Carolyn was smacking away at the
laptop with the same focus and vigor she brought to all her other computing.

“This?” Jill said. “What you’re
doing now is what you truly want to do?”

“I am helping you, Jill. I am
helping you and Tarin complete your mission. And when I’m done, I’m looking
forward to helping you complete another task, whatever it may be.”

“I appreciate the help,” Jill
said. “I’m sure Tarin does too. Did he put you up to this? What did you guys
talk about up there?”

“Tarin helped me see the truth
about my situation,” Carolyn said, absently. She typed for a time without
speaking, then added, “I am glad to know the truth.”

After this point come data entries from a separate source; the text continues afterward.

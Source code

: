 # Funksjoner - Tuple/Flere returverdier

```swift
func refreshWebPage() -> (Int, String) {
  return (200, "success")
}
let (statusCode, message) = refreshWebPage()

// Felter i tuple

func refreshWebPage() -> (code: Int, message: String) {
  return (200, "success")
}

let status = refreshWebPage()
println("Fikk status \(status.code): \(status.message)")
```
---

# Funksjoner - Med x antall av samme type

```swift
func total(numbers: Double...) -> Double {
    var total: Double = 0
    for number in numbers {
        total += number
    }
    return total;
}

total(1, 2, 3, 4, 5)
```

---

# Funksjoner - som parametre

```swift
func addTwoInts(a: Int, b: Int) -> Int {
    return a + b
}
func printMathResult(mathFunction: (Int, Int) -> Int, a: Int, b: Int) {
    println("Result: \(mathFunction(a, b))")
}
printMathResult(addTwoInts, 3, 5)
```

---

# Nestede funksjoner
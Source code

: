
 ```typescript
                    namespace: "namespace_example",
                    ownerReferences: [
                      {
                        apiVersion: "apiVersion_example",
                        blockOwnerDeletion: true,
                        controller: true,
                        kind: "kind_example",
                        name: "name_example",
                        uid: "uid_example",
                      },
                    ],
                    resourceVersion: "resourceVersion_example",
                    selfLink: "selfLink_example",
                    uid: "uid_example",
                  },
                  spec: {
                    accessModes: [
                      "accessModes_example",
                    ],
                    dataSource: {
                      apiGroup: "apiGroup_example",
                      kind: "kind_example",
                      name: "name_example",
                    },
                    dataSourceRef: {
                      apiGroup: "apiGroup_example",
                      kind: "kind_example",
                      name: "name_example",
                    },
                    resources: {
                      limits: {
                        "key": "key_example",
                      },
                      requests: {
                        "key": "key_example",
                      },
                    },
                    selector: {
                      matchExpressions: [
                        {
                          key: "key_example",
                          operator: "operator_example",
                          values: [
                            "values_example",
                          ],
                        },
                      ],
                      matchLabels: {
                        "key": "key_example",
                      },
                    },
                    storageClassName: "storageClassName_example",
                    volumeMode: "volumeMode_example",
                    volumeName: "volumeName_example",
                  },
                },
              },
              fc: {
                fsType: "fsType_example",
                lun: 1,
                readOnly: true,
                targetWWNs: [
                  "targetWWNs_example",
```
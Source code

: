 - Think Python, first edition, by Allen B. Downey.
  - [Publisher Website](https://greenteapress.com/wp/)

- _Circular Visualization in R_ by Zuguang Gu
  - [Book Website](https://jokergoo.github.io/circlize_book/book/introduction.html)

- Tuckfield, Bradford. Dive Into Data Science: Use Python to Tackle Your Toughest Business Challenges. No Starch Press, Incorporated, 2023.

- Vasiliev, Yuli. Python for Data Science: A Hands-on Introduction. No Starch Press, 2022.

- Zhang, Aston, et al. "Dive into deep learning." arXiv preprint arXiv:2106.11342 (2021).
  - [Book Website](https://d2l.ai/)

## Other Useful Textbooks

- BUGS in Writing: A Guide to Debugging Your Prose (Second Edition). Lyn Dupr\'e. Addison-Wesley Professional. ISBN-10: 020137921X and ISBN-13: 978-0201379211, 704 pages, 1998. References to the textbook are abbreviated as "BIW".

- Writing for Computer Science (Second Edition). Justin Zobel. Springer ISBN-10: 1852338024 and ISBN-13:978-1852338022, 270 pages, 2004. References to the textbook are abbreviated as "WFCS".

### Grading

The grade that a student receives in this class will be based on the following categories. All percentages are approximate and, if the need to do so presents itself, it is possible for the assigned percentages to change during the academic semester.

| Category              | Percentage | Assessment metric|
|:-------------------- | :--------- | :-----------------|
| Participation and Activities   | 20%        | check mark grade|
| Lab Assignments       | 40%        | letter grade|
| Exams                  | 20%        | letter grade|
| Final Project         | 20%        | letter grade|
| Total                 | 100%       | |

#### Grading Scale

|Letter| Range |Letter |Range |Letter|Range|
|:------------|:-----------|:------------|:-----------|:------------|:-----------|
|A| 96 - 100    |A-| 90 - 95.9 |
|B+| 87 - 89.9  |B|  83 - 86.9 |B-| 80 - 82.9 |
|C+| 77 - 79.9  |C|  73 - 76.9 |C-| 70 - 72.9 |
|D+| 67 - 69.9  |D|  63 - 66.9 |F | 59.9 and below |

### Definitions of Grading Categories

“Mom, could you please quit
typing and look at me?”

“Not now. I’m too close to
figuring this out.”

She was hunched over the
computer, her fingertips flying across the keys. It was the same view of her
mother that she’d always had.

“How about when you’re done?
Could we talk then?”

“Mmm-hmm,” Carolyn said. Jill
shook her head. The classic, Carolyn Wentworth
mmmhmm
. It was a sound
she’d heard thousands of times. It meant
I’m done listening to you now
.

“I’ll be outside with Tarin,”
Jill said. “I’m excited to talk to you later.”

Carolyn said nothing as Jill
left the bedroom and closed the door behind her.

Jill found Tarin downstairs.

“I don’t understand,” she said.

Tarin held his finger to his
lips. “Not here,” he whispered, pointing at Walter. “Let’s go outside.”

Tarin led her to the back porch.
As soon as the door closed behind her, Jill said, “She seems a little
different, but--”

“I can see that you’re confused,
Jill. Let me tell you how this works” Tarin said. “I found the commands in your
mother’s mind. We watched the DVD together. I helped her recognize the commands
that were holding her hostage. I taught her to reject them.”

“But it’s like she’s still not
in control,” Jill said. “She couldn’t bring herself to stop working.”

“You must lower your
expectations,” Tarin said. “You desire that this poor woman transforms herself
into the mother you’ve always wanted. But that’s not who she is. She has spent
her life working as a computer programmer all day, every day. That is her
identity.”

“Her identity?” Jill said. “I
thought the point of deprogramming her--”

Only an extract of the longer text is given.